-- Problem details --
Print the lines below exactly, beginning with the one that contains "- Set up to" and stopping after the last line.

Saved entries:

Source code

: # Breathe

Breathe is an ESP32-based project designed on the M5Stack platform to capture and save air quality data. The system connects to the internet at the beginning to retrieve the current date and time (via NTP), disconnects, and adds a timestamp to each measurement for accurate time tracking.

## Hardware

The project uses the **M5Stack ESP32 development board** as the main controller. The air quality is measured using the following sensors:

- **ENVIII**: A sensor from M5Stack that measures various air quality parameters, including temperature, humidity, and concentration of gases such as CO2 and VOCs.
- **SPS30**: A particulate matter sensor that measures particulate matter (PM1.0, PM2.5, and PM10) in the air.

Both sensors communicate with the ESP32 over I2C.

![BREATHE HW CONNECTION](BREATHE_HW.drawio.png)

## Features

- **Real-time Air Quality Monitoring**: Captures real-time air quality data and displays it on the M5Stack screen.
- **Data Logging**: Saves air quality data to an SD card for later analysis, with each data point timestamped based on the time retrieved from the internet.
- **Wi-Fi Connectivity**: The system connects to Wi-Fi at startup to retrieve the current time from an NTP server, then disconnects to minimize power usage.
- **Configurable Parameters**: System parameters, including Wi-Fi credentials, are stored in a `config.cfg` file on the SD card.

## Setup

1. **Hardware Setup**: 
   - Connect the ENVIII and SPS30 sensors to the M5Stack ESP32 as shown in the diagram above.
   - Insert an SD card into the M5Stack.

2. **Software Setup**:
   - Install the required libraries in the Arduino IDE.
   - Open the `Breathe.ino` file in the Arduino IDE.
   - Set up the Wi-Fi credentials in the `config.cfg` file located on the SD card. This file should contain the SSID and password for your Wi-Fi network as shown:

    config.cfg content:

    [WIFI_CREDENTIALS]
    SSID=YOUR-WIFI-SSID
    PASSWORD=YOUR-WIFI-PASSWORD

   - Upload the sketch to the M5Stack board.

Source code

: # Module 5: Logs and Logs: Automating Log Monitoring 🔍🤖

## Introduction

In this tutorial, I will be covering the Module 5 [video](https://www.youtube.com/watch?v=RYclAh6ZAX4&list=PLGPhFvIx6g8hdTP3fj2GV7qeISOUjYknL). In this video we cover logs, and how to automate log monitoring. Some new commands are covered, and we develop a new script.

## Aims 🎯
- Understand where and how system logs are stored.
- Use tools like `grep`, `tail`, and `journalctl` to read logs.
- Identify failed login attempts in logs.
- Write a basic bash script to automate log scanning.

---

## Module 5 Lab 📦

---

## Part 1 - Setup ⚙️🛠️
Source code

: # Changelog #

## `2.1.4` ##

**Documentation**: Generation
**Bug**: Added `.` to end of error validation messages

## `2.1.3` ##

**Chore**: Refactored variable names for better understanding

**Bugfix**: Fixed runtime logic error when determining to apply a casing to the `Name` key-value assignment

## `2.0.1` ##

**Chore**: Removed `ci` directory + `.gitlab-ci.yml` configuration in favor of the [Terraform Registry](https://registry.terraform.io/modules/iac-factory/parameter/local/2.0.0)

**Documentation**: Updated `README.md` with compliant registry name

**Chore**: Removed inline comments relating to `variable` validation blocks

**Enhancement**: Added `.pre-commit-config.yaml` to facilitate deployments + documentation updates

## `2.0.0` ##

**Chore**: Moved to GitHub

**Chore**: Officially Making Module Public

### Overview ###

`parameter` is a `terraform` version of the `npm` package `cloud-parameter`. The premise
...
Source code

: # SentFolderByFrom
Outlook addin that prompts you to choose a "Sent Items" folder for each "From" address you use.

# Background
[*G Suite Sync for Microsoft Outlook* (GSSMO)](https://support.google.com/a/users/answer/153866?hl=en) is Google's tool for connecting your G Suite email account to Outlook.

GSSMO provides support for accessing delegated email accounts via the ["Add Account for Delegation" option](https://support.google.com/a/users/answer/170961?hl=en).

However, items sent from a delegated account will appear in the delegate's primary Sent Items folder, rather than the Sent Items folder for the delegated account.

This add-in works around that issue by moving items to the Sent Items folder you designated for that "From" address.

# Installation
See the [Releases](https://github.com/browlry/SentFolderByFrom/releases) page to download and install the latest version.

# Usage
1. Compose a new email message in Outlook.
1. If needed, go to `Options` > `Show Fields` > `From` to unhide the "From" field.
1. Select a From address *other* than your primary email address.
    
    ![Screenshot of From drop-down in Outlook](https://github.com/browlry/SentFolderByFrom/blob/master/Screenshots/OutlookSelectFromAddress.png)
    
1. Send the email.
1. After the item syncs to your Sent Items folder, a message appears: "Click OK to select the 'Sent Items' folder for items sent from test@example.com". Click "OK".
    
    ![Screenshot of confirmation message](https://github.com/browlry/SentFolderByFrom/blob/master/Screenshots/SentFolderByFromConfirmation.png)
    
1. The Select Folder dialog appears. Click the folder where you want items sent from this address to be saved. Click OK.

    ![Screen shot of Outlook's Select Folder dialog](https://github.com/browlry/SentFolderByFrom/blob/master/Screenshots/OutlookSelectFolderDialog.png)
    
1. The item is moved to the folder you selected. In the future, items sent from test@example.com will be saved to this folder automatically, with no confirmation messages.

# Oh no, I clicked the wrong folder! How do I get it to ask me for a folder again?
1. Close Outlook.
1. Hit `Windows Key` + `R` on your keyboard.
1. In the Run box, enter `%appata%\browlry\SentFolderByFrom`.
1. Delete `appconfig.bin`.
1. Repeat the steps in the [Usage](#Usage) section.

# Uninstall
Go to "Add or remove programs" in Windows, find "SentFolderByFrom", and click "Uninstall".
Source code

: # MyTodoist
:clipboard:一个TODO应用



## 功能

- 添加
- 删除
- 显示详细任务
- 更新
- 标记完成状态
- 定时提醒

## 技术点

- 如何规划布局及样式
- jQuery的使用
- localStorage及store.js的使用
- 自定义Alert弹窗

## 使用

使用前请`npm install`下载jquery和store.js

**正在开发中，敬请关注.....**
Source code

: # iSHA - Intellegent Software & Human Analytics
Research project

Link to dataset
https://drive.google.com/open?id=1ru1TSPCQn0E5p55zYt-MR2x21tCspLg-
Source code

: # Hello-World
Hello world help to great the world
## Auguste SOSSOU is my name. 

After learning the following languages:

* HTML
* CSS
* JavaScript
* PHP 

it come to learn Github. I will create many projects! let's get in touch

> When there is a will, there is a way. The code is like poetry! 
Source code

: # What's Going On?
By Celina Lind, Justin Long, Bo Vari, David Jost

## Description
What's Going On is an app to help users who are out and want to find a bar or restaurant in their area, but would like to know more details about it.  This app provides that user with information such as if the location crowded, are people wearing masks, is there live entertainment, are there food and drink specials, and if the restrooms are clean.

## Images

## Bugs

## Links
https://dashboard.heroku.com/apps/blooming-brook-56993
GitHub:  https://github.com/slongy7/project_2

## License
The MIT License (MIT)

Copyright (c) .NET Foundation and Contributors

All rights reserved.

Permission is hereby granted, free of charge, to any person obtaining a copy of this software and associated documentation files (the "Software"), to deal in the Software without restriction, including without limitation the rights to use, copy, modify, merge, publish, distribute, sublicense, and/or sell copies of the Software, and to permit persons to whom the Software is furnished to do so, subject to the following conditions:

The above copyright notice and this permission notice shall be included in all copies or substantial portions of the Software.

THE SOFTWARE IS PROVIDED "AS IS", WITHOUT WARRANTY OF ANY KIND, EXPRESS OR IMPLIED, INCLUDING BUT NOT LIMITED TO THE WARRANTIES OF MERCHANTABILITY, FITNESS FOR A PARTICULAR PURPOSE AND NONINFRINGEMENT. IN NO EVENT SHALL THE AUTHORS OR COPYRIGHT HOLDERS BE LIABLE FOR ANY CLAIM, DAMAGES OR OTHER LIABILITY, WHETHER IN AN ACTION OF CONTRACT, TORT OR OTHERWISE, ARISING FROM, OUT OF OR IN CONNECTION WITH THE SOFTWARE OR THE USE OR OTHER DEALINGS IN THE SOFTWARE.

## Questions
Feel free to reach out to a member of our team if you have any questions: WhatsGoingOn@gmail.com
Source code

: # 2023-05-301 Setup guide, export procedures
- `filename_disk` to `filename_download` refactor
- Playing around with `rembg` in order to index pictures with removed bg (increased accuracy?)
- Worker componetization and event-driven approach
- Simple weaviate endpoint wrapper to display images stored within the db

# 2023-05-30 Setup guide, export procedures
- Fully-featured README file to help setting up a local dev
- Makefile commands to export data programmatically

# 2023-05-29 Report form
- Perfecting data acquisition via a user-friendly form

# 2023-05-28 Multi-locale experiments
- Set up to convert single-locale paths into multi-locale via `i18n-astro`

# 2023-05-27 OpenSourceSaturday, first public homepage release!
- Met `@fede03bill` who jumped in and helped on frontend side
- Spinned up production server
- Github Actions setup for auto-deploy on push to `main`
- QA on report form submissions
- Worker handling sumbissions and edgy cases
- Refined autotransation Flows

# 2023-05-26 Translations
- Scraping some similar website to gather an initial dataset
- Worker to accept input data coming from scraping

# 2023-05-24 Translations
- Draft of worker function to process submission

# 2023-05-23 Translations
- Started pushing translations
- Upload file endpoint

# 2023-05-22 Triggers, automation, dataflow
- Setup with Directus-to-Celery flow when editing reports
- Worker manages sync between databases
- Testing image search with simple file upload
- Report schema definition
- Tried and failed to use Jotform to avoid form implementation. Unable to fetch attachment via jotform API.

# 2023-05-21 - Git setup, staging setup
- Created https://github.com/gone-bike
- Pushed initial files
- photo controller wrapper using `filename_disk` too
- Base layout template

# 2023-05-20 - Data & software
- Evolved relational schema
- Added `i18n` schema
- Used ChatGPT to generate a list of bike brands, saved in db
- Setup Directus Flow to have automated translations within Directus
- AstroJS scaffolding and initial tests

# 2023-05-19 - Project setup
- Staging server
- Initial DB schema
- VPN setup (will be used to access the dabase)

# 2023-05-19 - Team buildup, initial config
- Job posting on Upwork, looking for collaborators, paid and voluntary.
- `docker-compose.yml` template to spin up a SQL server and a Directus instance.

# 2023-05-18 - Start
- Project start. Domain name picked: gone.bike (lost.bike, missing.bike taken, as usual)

-- Output of the exercise --
- Set up to convert single-locale paths into multi-locale via `i18n-astro`

# 2023-05-27 OpenSourceSaturday, first public homepage release!
- Met `@fede03bill` who jumped in and helped on frontend side
- Spinned up production server
- Github Actions setup for auto-deploy on push to `main`
- QA on report form submissions
- Worker handling sumbissions and edgy cases
- Refined autotransation Flows

# 2023-05-26 Translations
- Scraping some similar website to gather an initial dataset
- Worker to accept input data coming from scraping

# 2023-05-24 Translations
- Draft of worker function to process submission

# 2023-05-23 Translations
- Started pushing translations
- Upload file endpoint

# 2023-05-22 Triggers, automation, dataflow
- Setup with Directus-to-Celery flow when editing reports
- Worker manages sync between databases
- Testing image search with simple file upload
- Report schema definition
- Tried and failed to use Jotform to avoid form implementation. Unable to fetch attachment via jotform API.

# 2023-05-21 - Git setup, staging setup
- Created https://github.com/gone-bike
- Pushed initial files
- photo controller wrapper using `filename_disk` too
- Base layout template

# 2023-05-20 - Data & software
- Evolved relational schema
- Added `i18n` schema
- Used ChatGPT to generate a list of bike brands, saved in db
- Setup Directus Flow to have automated translations within Directus
- AstroJS scaffolding and initial tests

# 2023-05-19 - Project setup
- Staging server
- Initial DB schema
- VPN setup (will be used to access the dabase)

# 2023-05-19 - Team buildup, initial config
- Job posting on Upwork, looking for collaborators, paid and voluntary.
- `docker-compose.yml` template to spin up a SQL server and a Directus instance.

# 2023-05-18 - Start
- Project start. Domain name picked: gone.bike (lost.bike, missing.bike taken, as usual)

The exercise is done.